Every line in the records below with the string "proxies" needs to be copied out.

┏━━

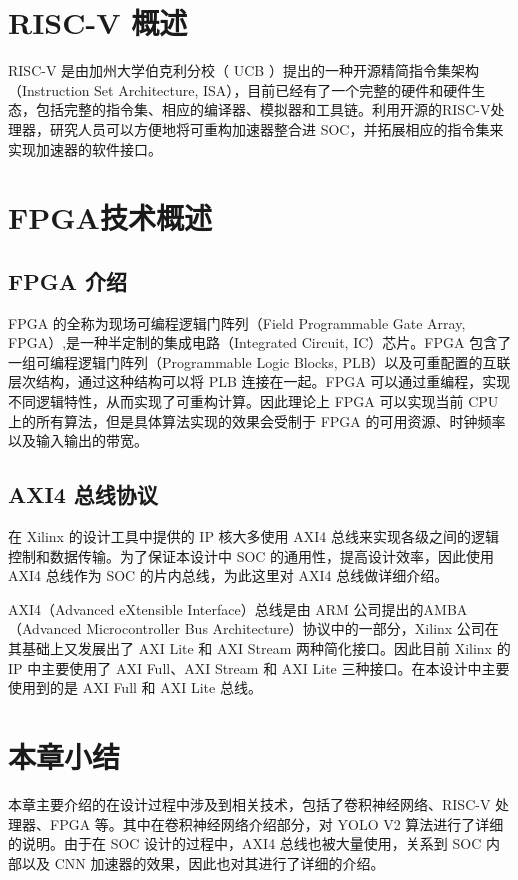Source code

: \section{RISC-V 概述}
RISC-V 是由加州大学伯克利分校（ UCB ）提出的一种开源精简指令集架构（Instruction Set Architecture, ISA）\citep{waterman2011risc}，目前已经有了一个完整的硬件和硬件生态\citep{asanovic2014instruction}，包括完整的指令集、相应的编译器、模拟器和工具链。利用开源的RISC-V处理器，研究人员可以方便地将可重构加速器整合进 SOC，并拓展相应的指令集来实现加速器的软件接口。

\section{FPGA技术概述}

\subsection{FPGA 介绍}

FPGA 的全称为现场可编程逻辑门阵列（Field Programmable Gate Array, FPGA）,是一种半定制的集成电路（Integrated Circuit, IC）芯片。FPGA 包含了一组可编程逻辑门阵列（Programmable Logic Blocks, PLB）以及可重配置的互联层次结构，通过这种结构可以将 PLB 连接在一起。FPGA 可以通过重编程，实现不同逻辑特性，从而实现了可重构计算。因此理论上 FPGA 可以实现当前 CPU 上的所有算法，但是具体算法实现的效果会受制于 FPGA 的可用资源、时钟频率以及输入输出的带宽。

\subsection{AXI4 总线协议}

在 Xilinx 的设计工具中提供的 IP 核大多使用 AXI4 总线来实现各级之间的逻辑控制和数据传输。为了保证本设计中 SOC 的通用性，提高设计效率，因此使用 AXI4 总线作为 SOC 的片内总线，为此这里对 AXI4 总线做详细介绍。

AXI4（Advanced eXtensible Interface）总线是由 ARM 公司提出的AMBA（Advanced Microcontroller Bus Architecture）协议中的一部分，Xilinx 公司在其基础上又发展出了 AXI Lite 和 AXI Stream 两种简化接口。因此目前 Xilinx 的 IP 中主要使用了 AXI Full、AXI Stream 和 AXI Lite 三种接口。在本设计中主要使用到的是 AXI Full 和 AXI Lite 总线。



\section{本章小结}

本章主要介绍的在设计过程中涉及到相关技术，包括了卷积神经网络、RISC-V 处理器、FPGA 等。其中在卷积神经网络介绍部分，对 YOLO V2 算法进行了详细的说明。由于在 SOC 设计的过程中，AXI4 总线也被大量使用，关系到 SOC 内部以及 CNN 加速器的效果，因此也对其进行了详细的介绍。

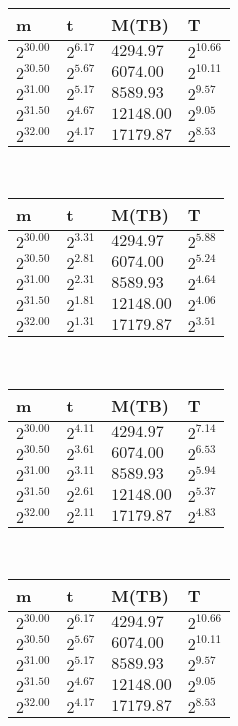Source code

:  \ 
\begin{tabular}{llll}
m & t & M(TB) & T \\ \hline
$2^{30.00}$ & $2^{6.17}$ & $4294.97$ & $2^{10.66}$ \\
$2^{30.50}$ & $2^{5.67}$ & $6074.00$ & $2^{10.11}$ \\
$2^{31.00}$ & $2^{5.17}$ & $8589.93$ & $2^{9.57}$ \\
$2^{31.50}$ & $2^{4.67}$ & $12148.00$ & $2^{9.05}$ \\
$2^{32.00}$ & $2^{4.17}$ & $17179.87$ & $2^{8.53}$ \\
\end{tabular}
 \ 
\begin{tabular}{llll}
m & t & M(TB) & T \\ \hline
$2^{30.00}$ & $2^{3.31}$ & $4294.97$ & $2^{5.88}$ \\
$2^{30.50}$ & $2^{2.81}$ & $6074.00$ & $2^{5.24}$ \\
$2^{31.00}$ & $2^{2.31}$ & $8589.93$ & $2^{4.64}$ \\
$2^{31.50}$ & $2^{1.81}$ & $12148.00$ & $2^{4.06}$ \\
$2^{32.00}$ & $2^{1.31}$ & $17179.87$ & $2^{3.51}$ \\
\end{tabular}
 \ 
\begin{tabular}{llll}
m & t & M(TB) & T \\ \hline
$2^{30.00}$ & $2^{4.11}$ & $4294.97$ & $2^{7.14}$ \\
$2^{30.50}$ & $2^{3.61}$ & $6074.00$ & $2^{6.53}$ \\
$2^{31.00}$ & $2^{3.11}$ & $8589.93$ & $2^{5.94}$ \\
$2^{31.50}$ & $2^{2.61}$ & $12148.00$ & $2^{5.37}$ \\
$2^{32.00}$ & $2^{2.11}$ & $17179.87$ & $2^{4.83}$ \\
\end{tabular}
 \ 
\begin{tabular}{llll}
m & t & M(TB) & T \\ \hline
$2^{30.00}$ & $2^{6.17}$ & $4294.97$ & $2^{10.66}$ \\
$2^{30.50}$ & $2^{5.67}$ & $6074.00$ & $2^{10.11}$ \\
$2^{31.00}$ & $2^{5.17}$ & $8589.93$ & $2^{9.57}$ \\
$2^{31.50}$ & $2^{4.67}$ & $12148.00$ & $2^{9.05}$ \\
$2^{32.00}$ & $2^{4.17}$ & $17179.87$ & $2^{8.53}$ \\
\end{tabular}
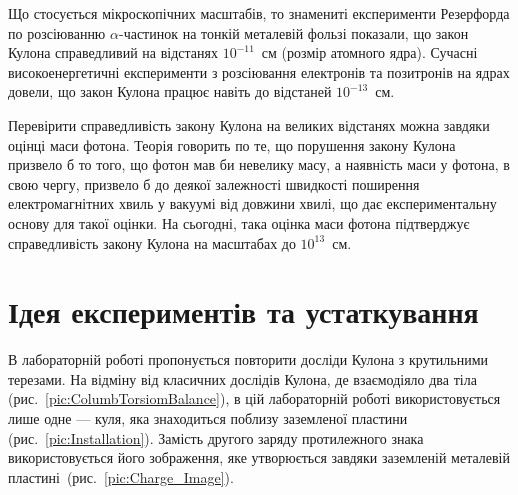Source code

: \documentclass{LabWork}
\begin{document}
Що стосується мікроскопічних масштабів, то знамениті експерименти Резерфорда по розсіюванню $\alpha$-частинок на тонкій металевій фользі показали, що закон Кулона справедливий на відстанях $10^{-11}$~см (розмір атомного ядра). Сучасні високоенергетичні експерименти з розсіювання електронів та позитронів на ядрах довели, що закон Кулона працює навіть до відстаней $10^{-13}$~см.

Перевірити справедливість закону Кулона на великих відстанях можна завдяки оцінці маси фотона. Теорія говорить по те, що порушення закону Кулона призвело б то того, що  фотон мав би невелику масу, а наявність маси у фотона, в свою чергу, призвело б до деякої залежності швидкості поширення електромагнітних хвиль у вакуумі від довжини хвилі, що дає експериментальну основу для такої оцінки.  На сьогодні, така оцінка маси фотона підтверджує справедливість закону Кулона на масштабах до $ 10^{13} $~см. 


\section{Ідея експериментів та устаткування}



В лабораторній роботі пропонується повторити досліди Кулона  з крутильними терезами. На відміну від класичних дослідів Кулона, де взаємодіяло два тіла (рис.~\ref{pic:ColumbTorsiomBalance}), в цій лабораторній роботі використовується лише одне --- куля, яка знаходиться поблизу заземленої пластини (рис.~\ref{pic:Installation}). Замість другого заряду протилежного знака використовується його зображення, яке утворюється завдяки заземленій металевій пластині~(рис.~\ref{pic:Charge_Image}).
\end{document}
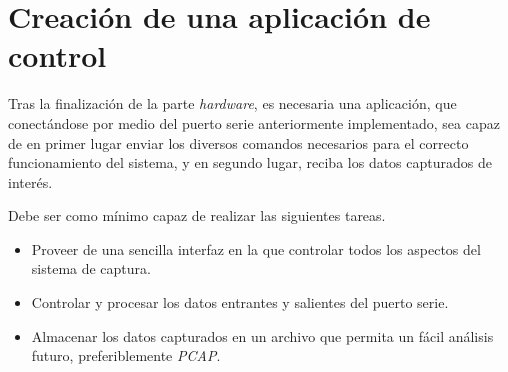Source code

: 


\section{Creación de una aplicación de control}
Tras la finalización de la parte \emph{hardware}, es necesaria una aplicación, que conectándose por medio del puerto serie anteriormente implementado, sea capaz de en primer lugar enviar los diversos comandos necesarios para el correcto funcionamiento del sistema, y en segundo lugar, reciba los datos capturados de interés.

Debe ser como mínimo capaz de realizar las siguientes tareas.
\begin{itemize}
    \item Proveer de una sencilla interfaz en la que controlar todos los aspectos del sistema de captura.
    \item Controlar y procesar los datos entrantes y salientes del puerto serie.
    \item Almacenar los datos capturados en un archivo que permita un fácil análisis futuro, preferiblemente \emph{PCAP}\cite{tcpdump:pcap}.
\end{itemize}






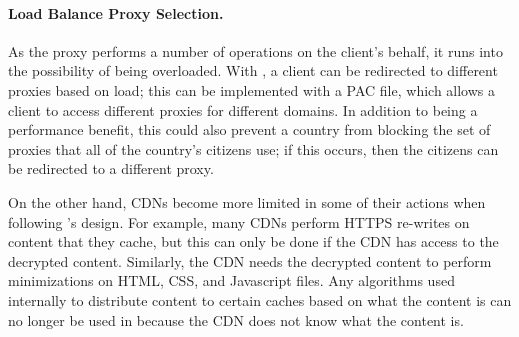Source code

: \paragraph{Load Balance Proxy Selection.} As the proxy performs a number of operations on the client's behalf, it 
runs into the possibility of being overloaded.  With \system{}, a client can be redirected to different 
proxies based on load; this can be implemented with a PAC file, which allows 
a client to access different proxies for different domains.  In addition to being a performance benefit, 
this could also prevent a country from blocking the set of proxies that all of the country's citizens use; if 
this occurs, then the citizens can be redirected to a different proxy.   

On the other hand, CDNs become more limited in some of their actions when following \system{}'s design.  For example, 
many CDNs perform HTTPS re-writes on content that they cache, but this can only be done if the CDN has access to the 
decrypted content.  Similarly, the CDN needs the decrypted content to perform minimizations on HTML, CSS, and Javascript 
files.  Any algorithms used internally to distribute content to certain caches based on what the content is can no longer 
be used in \system{} because the CDN does not know what the content is. 
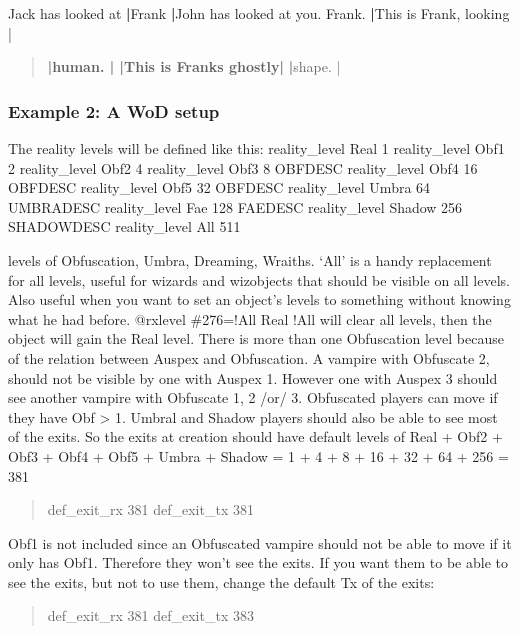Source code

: \documentclass[letterpaper,10pt,english]{sphinxmanual}
\begin{document}
\sphinxAtStartPar
Jack has looked at      {\color{red}\bfseries{}|}Frank                  {\color{red}\bfseries{}|}John has looked at you.
Frank.                  {\color{red}\bfseries{}|}This is Frank, looking |
\begin{quote}

\sphinxAtStartPar
{\color{red}\bfseries{}|human.                 |
|This is Frank\textquotesingle{}s ghostly|}
{\color{red}\bfseries{}|}shape.                 |
\end{quote}


\subsubsection{Example 2: A WoD setup}
\label{\detokenize{advanced:example-2-a-wod-setup}}
\sphinxAtStartPar
The reality levels will be defined like this:
reality\_level           Real 1
reality\_level           Obf1 2
reality\_level           Obf2 4
reality\_level           Obf3 8 OBFDESC
reality\_level           Obf4 16 OBFDESC
reality\_level           Obf5 32 OBFDESC
reality\_level           Umbra 64 UMBRADESC
reality\_level           Fae 128 FAEDESC
reality\_level           Shadow 256 SHADOWDESC
reality\_level           All 511

 levels of Obfuscation, Umbra, Dreaming, Wraiths. ‘All’ is a handy
replacement for all levels, useful for wizards and wizobjects that should
be visible on all levels. Also useful when you want to set an object’s
levels to something without knowing what he had before.
@rxlevel \#276=!All Real
!All will clear all levels, then the object will gain the Real level.
There is more than one Obfuscation level because of the relation between
Auspex and Obfuscation.
A vampire with Obfuscate 2, should not be visible by one with Auspex 1.
However one with Auspex 3 should see another vampire with Obfuscate 1, 2
/or/ 3.
Obfuscated players can move if they have Obf \textgreater{} 1. Umbral and Shadow players
should also be able to see most of the exits. So the exits at creation
should have default levels of Real + Obf2 + Obf3 + Obf4 + Obf5 + Umbra +
Shadow = 1 + 4 + 8 + 16 + 32 + 64 + 256 = 381
\begin{quote}

\sphinxAtStartPar
def\_exit\_rx 381
def\_exit\_tx 381
\end{quote}

\sphinxAtStartPar
Obf1 is not included since an Obfuscated vampire should not be able to move
if it only has Obf1. Therefore they won’t see the exits. If you want them
to be able to see the exits, but not to use them, change the default Tx of
the exits:
\begin{quote}

\sphinxAtStartPar
def\_exit\_rx 381
def\_exit\_tx 383
\end{quote}
\end{document}
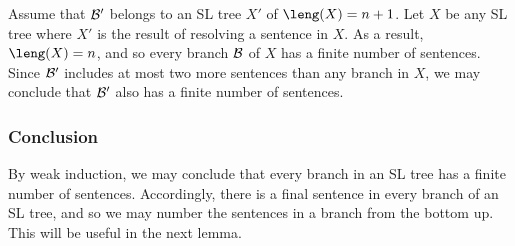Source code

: Assume that $\mathcal{B}'$ belongs to an SL tree $X'$ of $\leng(X)=n+1$. 
Let $X$ be any SL tree where $X'$ is the result of resolving a sentence in $X$. 
As a result, $\leng(X)=n$, and so every branch $\mathcal{B}$ of $X$ has a finite number of sentences.
Since $\mathcal{B}'$ includes at most two more sentences than any branch in $X$, we may conclude that $\mathcal{B}'$ also has a finite number of sentences. 

\subsubsection{Conclusion}

By weak induction, we may conclude that every branch in an SL tree has a finite number of sentences.
Accordingly, there is a final sentence in every branch of an SL tree, and so we may number the sentences in a branch from the bottom up.
This will be useful in the next lemma.

%
%
%

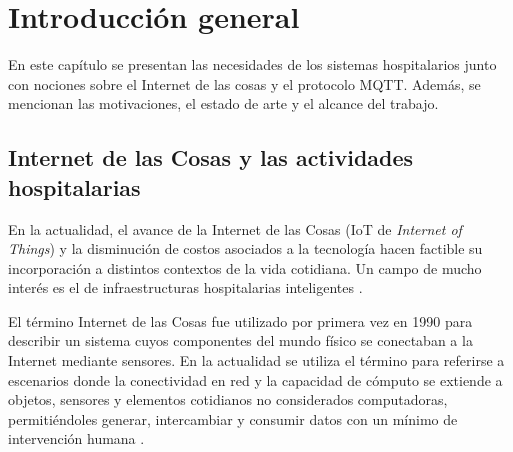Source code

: 
\chapter{Introducción general} %

\label{Chapter1} %
\label{IntroGeneral}
En este capítulo se presentan las necesidades de los sistemas hospitalarios junto con nociones sobre el Internet de las cosas y el protocolo MQTT. Además, se mencionan las motivaciones, el estado de arte y el alcance del trabajo.

\newcommand{\keyword}[1]{\textbf{#1}}
\newcommand{\tabhead}[1]{\textbf{#1}}
\newcommand{\code}[1]{\texttt{#1}}
\newcommand{\file}[1]{\texttt{\bfseries#1}}
\newcommand{\option}[1]{\texttt{\itshape#1}}
\newcommand{\grados}{$^{\circ}$}



\section{Internet de las Cosas y las actividades hospitalarias}
\label{sec:Internet de las Cosas y las actividades hospitalarias}

En la actualidad, el avance de la Internet de las Cosas (IoT de \textit{Internet of Things}) y la disminución de costos asociados a la tecnología hacen factible su incorporación a distintos contextos de la vida cotidiana. Un campo de mucho interés es el de infraestructuras hospitalarias inteligentes \citep{ARTICLE:1}.

El término Internet de las Cosas fue utilizado por primera vez en 1990 para describir un sistema cuyos componentes del mundo físico se conectaban a la Internet mediante sensores. En la actualidad se utiliza el término para referirse a escenarios donde la conectividad en red y la capacidad de cómputo se extiende a objetos, sensores y elementos cotidianos no considerados computadoras, permitiéndoles generar, intercambiar y consumir datos con un mínimo de intervención humana \citep{ARTICLE:3}.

┗━━

*ANSWER AREA*.
proxies based on load; this can be implemented with a PAC file, which allows 
a client to access different proxies for different domains.  In addition to being a performance benefit, 
this could also prevent a country from blocking the set of proxies that all of the country's citizens use; if 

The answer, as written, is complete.